User Luke Pritchett has already given a good answer. For completeness, I want to mention that there is an alternative way to think about this, one that I learnt very recently and that I found to be fascinating. I cannot help but recommend the book Quantum Gauge Theories: A True Ghost Story, by G. Scharf. It is short, concise and to the point. I read it a couple of days ago, and I loved every page of it.
In its first chapter, the book introduces free fields. Here, the author argues that the unphysical (longitudinal) polarisation of a spin $j=1$ field is in fact a gradient: $A_\mu=A_\mu^\mathrm{physical}+\partial_\mu \Lambda$. This determines the gauge transformation for free fields to be $A_\mu\to A_\mu+\partial_\mu \lambda$. So far, so good: this is just standard gauge theory.

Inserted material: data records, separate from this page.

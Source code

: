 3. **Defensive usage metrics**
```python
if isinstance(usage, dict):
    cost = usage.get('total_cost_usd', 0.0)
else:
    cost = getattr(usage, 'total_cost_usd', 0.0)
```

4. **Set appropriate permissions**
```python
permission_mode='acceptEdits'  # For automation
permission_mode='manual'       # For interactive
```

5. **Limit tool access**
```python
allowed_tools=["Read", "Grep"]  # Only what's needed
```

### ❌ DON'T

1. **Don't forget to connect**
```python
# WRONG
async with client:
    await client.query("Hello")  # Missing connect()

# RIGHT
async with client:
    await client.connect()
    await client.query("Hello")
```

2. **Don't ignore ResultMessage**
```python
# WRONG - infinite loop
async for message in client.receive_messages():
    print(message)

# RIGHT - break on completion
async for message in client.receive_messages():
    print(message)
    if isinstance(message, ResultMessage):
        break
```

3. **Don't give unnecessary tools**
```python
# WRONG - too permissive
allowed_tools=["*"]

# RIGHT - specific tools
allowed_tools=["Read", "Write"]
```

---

The key point is that, as the author shows, the gauge invariance of free fields is in fact restrictive enough to determine the gauge transformation of interacting fields. For example, the author does not introduce the (ad-hoc) postulate that gauge fields are to transform according a Lie algebra: this is in fact a conclusion rather than an axiom.
Furthermore, the author does not introduce the (ad-hoc) Higgs mechanism, but rather derives it from the gauge invariance for free fields. All in all, in this book there are (almost) no unjustified ingredients: no covariant derivatives, no Lie Groups, no spontaneous symmetry breaking, etc. The only working principle is the gauge invariance of free fields, $A_\mu\to A_\mu+\partial_\mu \lambda$, which is perfectly well-motivated. Everything else is derived as a consequence of this simple principle.
Finally, and concerning OP's main question, the author argues that the theory is unitary if and only if it is gauge invariant, so this constitutes a proof that unitarity requires the Higgs field to exist.
If this is not enough for me to convince the reader to read the book, let me mention that the author does not introduce negative norm states (which is also a rather unconvincing aspect of gauge theories), but he doesn't introduce non-covariant (Coulomb, axial) gauges either. Moreover, the author explains from first principles how General Relativity emerges from a spin $j=2$ field, using only the gauge transformation for free fields (which is, as before, completely natural from the point of view of unphysical polarisations). Finally, the book follows the Epstein-Glaser formulation of QFT, so there are no divergences nor counter-terms anywhere.
Needless to say, it is impossible for me to explain how this works in practice: doing so would require for me to rewrite the whole book here. Let me nevertheless quote a paragraph from the introduction that I hope will pique the reader's interest.
In Chapter 4 the same method is applied to massive gauge fields. These are the incoming and outgoing free fields which appear in the expansion of the $S$-matrix (corresponding to the $W^\pm$- and $Z$-bosons in the electroweak theory). We have no generation of mass by spontaneous symmetry breaking; instead, perturbative gauge invariance does the job. It forces us to introduce an unphysical (Goldstone-like) and physical (Higgs) scalar fields and determines their coupling. For example, the so-called Higgs potential need not be put in by hand but follows naturally from third-order gauge invariance.